To test the validity of our instruments, we explored the relationship between the T1 measures of depressed affect of both forms, which are state measures of pre-existing depression, with the BDI, which is a more trait-like measure of pre-existing depression. Across both the control and intervention groups, the baseline (T1) score on form A was significantly correlated with the BDI, r(61)=0.56, p<0.001. The baseline (T1) score on form B was also significantly correlated with the BDI, r(54)=0.73, p<0.001. Despite being state measures of depressed affect, both forms were moderately good predictors of the BDI, which supports their validity as measures of depressed affect.
The effects of age, sex, and order
Age was not significantly correlated with the T1 depression score, the T2 depression score, or the RAPM score in either the control group or the intervention group. These variables also were not affected by the sex of subjects or the order in which they took the two forms.
The baseline measure of depressed affect at T1 in the control and intervention groups
The control group's mean level of pre-existing depression at T1 was 0.29, SD=1.03 (range=−1.77 to 3.01), whereas the mean T1 score for the intervention group was −0.04, SD=0.86 (range=−1.97 to 1.58). The control group was marginally more depressed, t=1.90, df=113, p=0.06. When an outlier in the control group was removed, the groups were not significantly different from each other in their baseline level of depression, t=1.64, df=112, p>0.10. Put simply, save for the outlier in the control group, the groups were similar in their baseline level of depression. All subsequent results that we report include the outlier, but they do not change substantively if the outlier is excluded.

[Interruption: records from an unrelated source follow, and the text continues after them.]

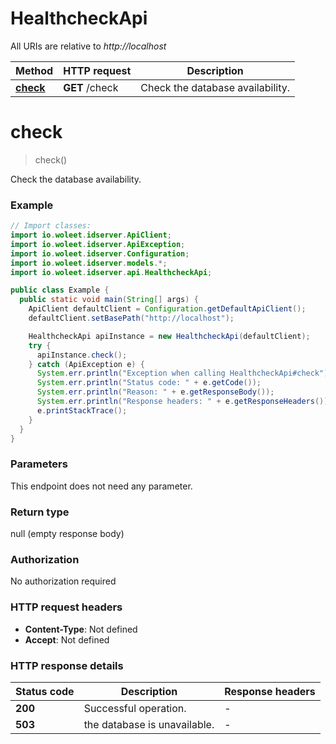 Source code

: # HealthcheckApi

All URIs are relative to *http://localhost*

Method | HTTP request | Description
------------- | ------------- | -------------
[**check**](HealthcheckApi.md#check) | **GET** /check | Check the database availability.


<a name="check"></a>
# **check**
> check()

Check the database availability.

### Example
```java
// Import classes:
import io.woleet.idserver.ApiClient;
import io.woleet.idserver.ApiException;
import io.woleet.idserver.Configuration;
import io.woleet.idserver.models.*;
import io.woleet.idserver.api.HealthcheckApi;

public class Example {
  public static void main(String[] args) {
    ApiClient defaultClient = Configuration.getDefaultApiClient();
    defaultClient.setBasePath("http://localhost");

    HealthcheckApi apiInstance = new HealthcheckApi(defaultClient);
    try {
      apiInstance.check();
    } catch (ApiException e) {
      System.err.println("Exception when calling HealthcheckApi#check");
      System.err.println("Status code: " + e.getCode());
      System.err.println("Reason: " + e.getResponseBody());
      System.err.println("Response headers: " + e.getResponseHeaders());
      e.printStackTrace();
    }
  }
}
```

### Parameters
This endpoint does not need any parameter.

### Return type

null (empty response body)

### Authorization

No authorization required

### HTTP request headers

 - **Content-Type**: Not defined
 - **Accept**: Not defined

### HTTP response details
| Status code | Description | Response headers |
|-------------|-------------|------------------|
**200** | Successful operation. |  -  |
**503** | the database is unavailable. |  -  |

The change in depressed affect from T1 to T2
We predicted that the analytically challenging intervention would elicit depressed affect in subjects with low levels of pre-existing depression. We divided the control and intervention groups into three approximately equally sized subgroups, based on their T1 depression. Consistent with our prediction, intervention subjects in the low pre-existing depression group tended to increase in depression at T2, mean change=+0.12, SD=0.22, p=0.02, whereas control subjects with low pre-existing depression tended to decrease at T2, mean change=−0.03, SD=0.03, p<0.001 (see Figure 2).

The white bars represent the control groups, whereas the gray bars represent the intervention groups. The error bars represent twice the standard error of the mean.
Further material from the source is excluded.